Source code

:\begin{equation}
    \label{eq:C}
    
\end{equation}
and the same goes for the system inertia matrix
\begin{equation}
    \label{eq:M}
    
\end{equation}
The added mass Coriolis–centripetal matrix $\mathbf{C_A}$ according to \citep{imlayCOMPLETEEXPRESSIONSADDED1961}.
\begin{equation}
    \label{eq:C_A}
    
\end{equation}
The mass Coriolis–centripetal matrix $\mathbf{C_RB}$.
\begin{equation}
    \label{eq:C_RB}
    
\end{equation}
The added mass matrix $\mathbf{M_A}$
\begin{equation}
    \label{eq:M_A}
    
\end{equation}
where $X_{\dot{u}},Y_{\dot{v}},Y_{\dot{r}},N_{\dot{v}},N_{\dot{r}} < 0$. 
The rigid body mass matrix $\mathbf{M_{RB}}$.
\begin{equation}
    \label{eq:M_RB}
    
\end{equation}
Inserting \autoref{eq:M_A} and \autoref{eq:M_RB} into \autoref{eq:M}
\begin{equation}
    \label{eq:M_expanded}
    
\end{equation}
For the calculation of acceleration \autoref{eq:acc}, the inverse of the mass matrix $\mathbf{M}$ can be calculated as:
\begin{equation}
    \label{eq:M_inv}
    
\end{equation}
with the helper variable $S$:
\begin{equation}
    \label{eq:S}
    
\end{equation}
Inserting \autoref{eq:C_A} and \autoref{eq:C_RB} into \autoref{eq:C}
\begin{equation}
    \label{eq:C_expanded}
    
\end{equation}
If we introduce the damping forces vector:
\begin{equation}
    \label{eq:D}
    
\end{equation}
******************************
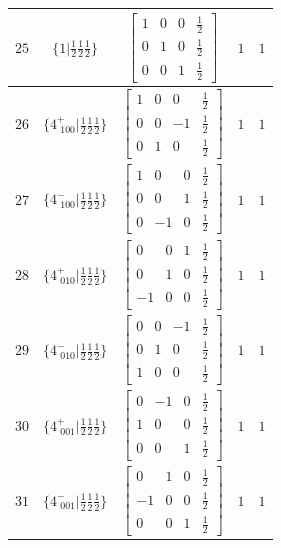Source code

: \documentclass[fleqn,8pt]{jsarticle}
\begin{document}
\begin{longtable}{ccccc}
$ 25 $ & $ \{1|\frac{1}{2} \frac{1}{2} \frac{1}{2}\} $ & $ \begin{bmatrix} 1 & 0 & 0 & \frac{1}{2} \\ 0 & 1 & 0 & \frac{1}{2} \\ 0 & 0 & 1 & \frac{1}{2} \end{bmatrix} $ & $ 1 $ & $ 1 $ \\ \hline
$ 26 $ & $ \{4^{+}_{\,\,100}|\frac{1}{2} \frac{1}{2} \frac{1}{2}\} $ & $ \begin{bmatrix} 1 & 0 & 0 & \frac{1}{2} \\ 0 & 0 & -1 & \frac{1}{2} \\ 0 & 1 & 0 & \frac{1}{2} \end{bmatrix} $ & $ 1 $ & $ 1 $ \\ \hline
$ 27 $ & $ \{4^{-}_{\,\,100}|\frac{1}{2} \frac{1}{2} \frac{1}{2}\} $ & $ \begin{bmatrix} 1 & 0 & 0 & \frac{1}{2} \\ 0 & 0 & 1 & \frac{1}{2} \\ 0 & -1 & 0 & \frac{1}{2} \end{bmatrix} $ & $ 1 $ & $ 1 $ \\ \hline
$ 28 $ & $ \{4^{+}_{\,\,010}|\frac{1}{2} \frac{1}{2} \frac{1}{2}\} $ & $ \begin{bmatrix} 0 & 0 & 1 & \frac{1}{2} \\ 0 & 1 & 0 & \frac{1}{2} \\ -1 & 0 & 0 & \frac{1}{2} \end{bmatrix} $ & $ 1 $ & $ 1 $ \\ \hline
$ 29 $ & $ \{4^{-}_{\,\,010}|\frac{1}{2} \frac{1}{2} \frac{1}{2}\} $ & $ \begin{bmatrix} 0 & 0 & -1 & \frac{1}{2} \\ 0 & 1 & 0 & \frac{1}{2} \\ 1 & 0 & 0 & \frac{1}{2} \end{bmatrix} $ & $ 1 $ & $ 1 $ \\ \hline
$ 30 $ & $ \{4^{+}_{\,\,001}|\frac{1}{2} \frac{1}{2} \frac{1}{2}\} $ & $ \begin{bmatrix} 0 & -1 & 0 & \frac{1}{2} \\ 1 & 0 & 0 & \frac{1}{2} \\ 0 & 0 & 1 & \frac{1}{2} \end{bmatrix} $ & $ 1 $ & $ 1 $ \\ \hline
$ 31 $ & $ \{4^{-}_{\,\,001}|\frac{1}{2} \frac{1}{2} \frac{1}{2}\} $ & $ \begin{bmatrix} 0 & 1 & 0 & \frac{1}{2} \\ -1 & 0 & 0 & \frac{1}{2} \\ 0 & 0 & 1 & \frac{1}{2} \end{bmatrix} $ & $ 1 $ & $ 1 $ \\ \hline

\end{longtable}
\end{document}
******************************
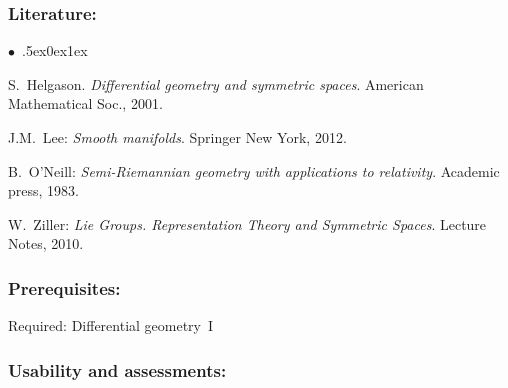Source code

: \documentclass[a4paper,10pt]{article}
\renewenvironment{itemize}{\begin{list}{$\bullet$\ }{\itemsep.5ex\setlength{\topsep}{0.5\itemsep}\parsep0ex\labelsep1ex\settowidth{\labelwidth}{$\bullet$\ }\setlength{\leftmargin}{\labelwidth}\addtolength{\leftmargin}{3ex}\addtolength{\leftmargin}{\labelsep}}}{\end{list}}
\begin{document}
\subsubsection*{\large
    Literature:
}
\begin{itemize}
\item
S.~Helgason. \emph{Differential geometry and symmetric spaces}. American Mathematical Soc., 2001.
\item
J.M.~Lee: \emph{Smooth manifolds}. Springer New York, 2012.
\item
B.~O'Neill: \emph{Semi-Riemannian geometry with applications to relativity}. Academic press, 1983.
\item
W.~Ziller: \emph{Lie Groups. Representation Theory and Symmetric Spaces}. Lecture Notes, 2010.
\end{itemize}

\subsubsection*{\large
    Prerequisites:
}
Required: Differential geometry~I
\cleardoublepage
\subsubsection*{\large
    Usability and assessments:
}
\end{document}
******************************
WHAT TO DO
Where does the word "Inserting" appear in the material above? Copy every line that holds it.

EXERCISE ANSWER
Inserting \autoref{eq:M_A} and \autoref{eq:M_RB} into \autoref{eq:M}
Inserting \autoref{eq:C_A} and \autoref{eq:C_RB} into \autoref{eq:C}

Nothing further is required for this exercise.